Se Juba è la capitale politica più giovane dell’Africa, la sua fondazione in quanto città è tutt’altro che recente, con una storia che rimanda al XIX secolo. Tuttavia, all’epoca, il centro abitato più importante della storica Regione dell’Equatoria era Gondokoro, a una decina di chilometri più a nord di Juba, fino a che quest’ultima non venne scelta come principale avamposto meridionale di controllo strategico anglo-egiziano e base per le spedizioni scientifiche inglesi alla ricerca delle sorgenti del Nilo, con una breve parentesi di predominio belga, agli esordi del ‘900. Questo gettò le basi urbanistiche per quella che divenne nel 2005, il capoluogo della regione sud-sudanese, sotto il leader John Garang, scelta in quanto città storicamente abitata dall’etnia Bari, quindi considerata neutrale nell’ambito dei perenni conflitti inter-etnici, che poi però la paralizzarono, una volta diventata capitale di stato nel 2011, a causa della guerra per il potere tra il principale gruppo dei Dinka, cui appartiene l’attuale presidente, e il popolo Nuer, seconda etnia più popolosa del paese.
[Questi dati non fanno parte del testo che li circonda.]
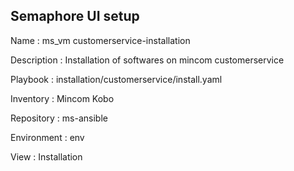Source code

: 

## Semaphore UI setup

Name         : ms_vm customerservice-installation

Description  : Installation of softwares on mincom customerservice

Playbook     : installation/customerservice/install.yaml

Inventory    : Mincom Kobo

Repository   : ms-ansible

Environment  : env

View         : Installation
La capitale, che accoglie oggi una popolazione di circa 560.000 abitanti, non presenta grandi attrattive architettoniche o monumentali, a parte qualche luogo di culto cristiano e qualche retaggio di epoca coloniale, ma il suo interesse si concentra più che altro nelle colorate atmosfere della quotidianità, in particolare nei dintorni dei movimentati mercati di quartiere, di cui Konyo Konyo è quello principale, fulcro nevralgico della vita commerciale e sociale dell’intero paese, e in quanto città-simbolo di una cultura contemporanea africana in divenire, al netto delle sue contraddizioni con le realtà arcaiche e poverissime delle zone rurali circostanti, delle problematiche che ne conseguono, ma anche delle grandi potenzialità, di uno stato la cui coesione e il cui futuro sono ancora tutti da costruire. Senza dimenticare il magnifico scenario naturalistico in cui si affaccia, sulle rive del Nilo Bianco, che ne hanno da sempre orientato e condizionato lo sviluppo urbanistico ed economico, e che di per sé vale senza dubbio uno stop in città, per contemplarne i paesaggi fluviali, accesi dalla luce del tramonto.
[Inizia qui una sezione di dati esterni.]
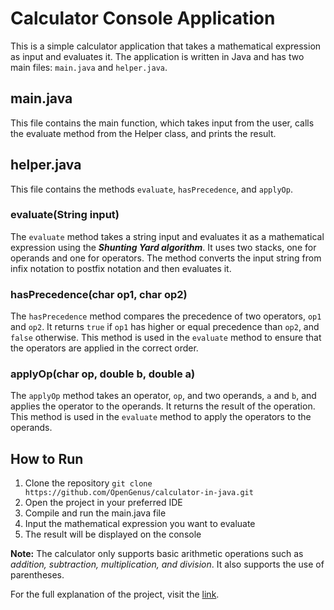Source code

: # Calculator Console Application

This is a simple calculator application that takes a mathematical expression as input and evaluates it. The application is written in Java and has two main files: `main.java` and `helper.java`.

## main.java

This file contains the main function, which takes input from the user, calls the evaluate method from the Helper class, and prints the result.

## helper.java

This file contains the methods `evaluate`, `hasPrecedence`, and `applyOp`.

### evaluate(String input)

The `evaluate` method takes a string input and evaluates it as a mathematical expression using the ***Shunting Yard algorithm***. It uses two stacks, one for operands and one for operators. The method converts the input string from infix notation to postfix notation and then evaluates it.

### hasPrecedence(char op1, char op2)

The `hasPrecedence` method compares the precedence of two operators, `op1` and `op2`. It returns `true` if `op1` has higher or equal precedence than `op2`, and `false` otherwise. This method is used in the `evaluate` method to ensure that the operators are applied in the correct order.

### applyOp(char op, double b, double a)

The `applyOp` method takes an operator, `op`, and two operands, `a` and `b`, and applies the operator to the operands. It returns the result of the operation. This method is used in the `evaluate` method to apply the operators to the operands.

## How to Run

1. Clone the repository `git clone https://github.com/OpenGenus/calculator-in-java.git`
2. Open the project in your preferred IDE
3. Compile and run the main.java file
4. Input the mathematical expression you want to evaluate
5. The result will be displayed on the console

**Note:** The calculator only supports basic arithmetic operations such as *addition, subtraction, multiplication, and division*. It also supports the use of parentheses.

For the full explanation of the project, visit the [link](https://iq.opengenus.org/p/cdfbbe7f-557d-40f4-9a19-3e6eee593e67/).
Juba va visitata quindi, non solo in quanto tappa obbligata verso la scoperta di un mosaico di popoli rurali dell’Equatoria Centrale, tra i più poveri al mondo e tra i più ricchi in tradizioni ed identità ancestrali, ancora scevri da contaminazioni ed appiattimenti culturali di un mondo sempre più globalizzato, ma soprattutto perché in qualche modo, rappresenta meglio di qualsiasi altra capitale africana il percorso post-coloniale del continente, con i suoi perenni conflitti interni e gli interessi internazionali, le sue contraddizioni, ma anche il suo costante divenire, le sue potenzialità in fieri che non aspettano altro di lasciare l’embrione in cui sono intrappolate, suo malgrado.